◆ EXERCISE BRIEF ◆
Give every line from the entries that contains "required".

◆ SOURCE MATERIAL ◆
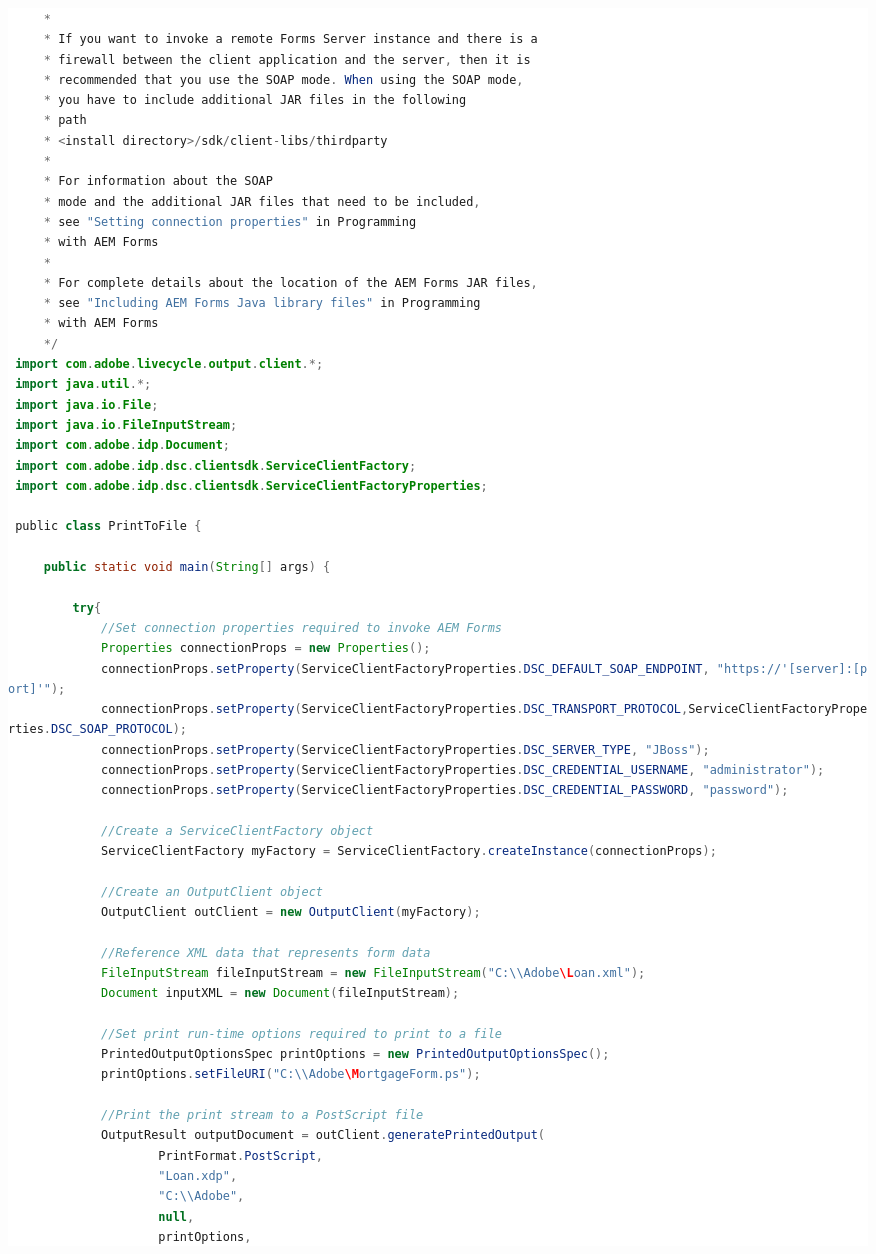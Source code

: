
 ```java
     *
     * If you want to invoke a remote Forms Server instance and there is a
     * firewall between the client application and the server, then it is
     * recommended that you use the SOAP mode. When using the SOAP mode,
     * you have to include additional JAR files in the following
     * path
     * <install directory>/sdk/client-libs/thirdparty
     *
     * For information about the SOAP
     * mode and the additional JAR files that need to be included,
     * see "Setting connection properties" in Programming
     * with AEM Forms
     *
     * For complete details about the location of the AEM Forms JAR files,
     * see "Including AEM Forms Java library files" in Programming
     * with AEM Forms
     */
 import com.adobe.livecycle.output.client.*;
 import java.util.*;
 import java.io.File;
 import java.io.FileInputStream;
 import com.adobe.idp.Document;
 import com.adobe.idp.dsc.clientsdk.ServiceClientFactory;
 import com.adobe.idp.dsc.clientsdk.ServiceClientFactoryProperties;
 
 public class PrintToFile {
 
     public static void main(String[] args) {
 
         try{
             //Set connection properties required to invoke AEM Forms
             Properties connectionProps = new Properties();
             connectionProps.setProperty(ServiceClientFactoryProperties.DSC_DEFAULT_SOAP_ENDPOINT, "https://'[server]:[port]'");
             connectionProps.setProperty(ServiceClientFactoryProperties.DSC_TRANSPORT_PROTOCOL,ServiceClientFactoryProperties.DSC_SOAP_PROTOCOL);
             connectionProps.setProperty(ServiceClientFactoryProperties.DSC_SERVER_TYPE, "JBoss");
             connectionProps.setProperty(ServiceClientFactoryProperties.DSC_CREDENTIAL_USERNAME, "administrator");
             connectionProps.setProperty(ServiceClientFactoryProperties.DSC_CREDENTIAL_PASSWORD, "password");
 
             //Create a ServiceClientFactory object
             ServiceClientFactory myFactory = ServiceClientFactory.createInstance(connectionProps);
 
             //Create an OutputClient object
             OutputClient outClient = new OutputClient(myFactory);
 
             //Reference XML data that represents form data
             FileInputStream fileInputStream = new FileInputStream("C:\\Adobe\Loan.xml");
             Document inputXML = new Document(fileInputStream);
 
             //Set print run-time options required to print to a file
             PrintedOutputOptionsSpec printOptions = new PrintedOutputOptionsSpec();
             printOptions.setFileURI("C:\\Adobe\MortgageForm.ps");
 
             //Print the print stream to a PostScript file
             OutputResult outputDocument = outClient.generatePrintedOutput(
                     PrintFormat.PostScript,
                     "Loan.xdp",
                     "C:\\Adobe",
                     null,
                     printOptions,
```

◆ ANSWER BOX ◆
             //Set connection properties required to invoke AEM Forms
             //Set print run-time options required to print to a file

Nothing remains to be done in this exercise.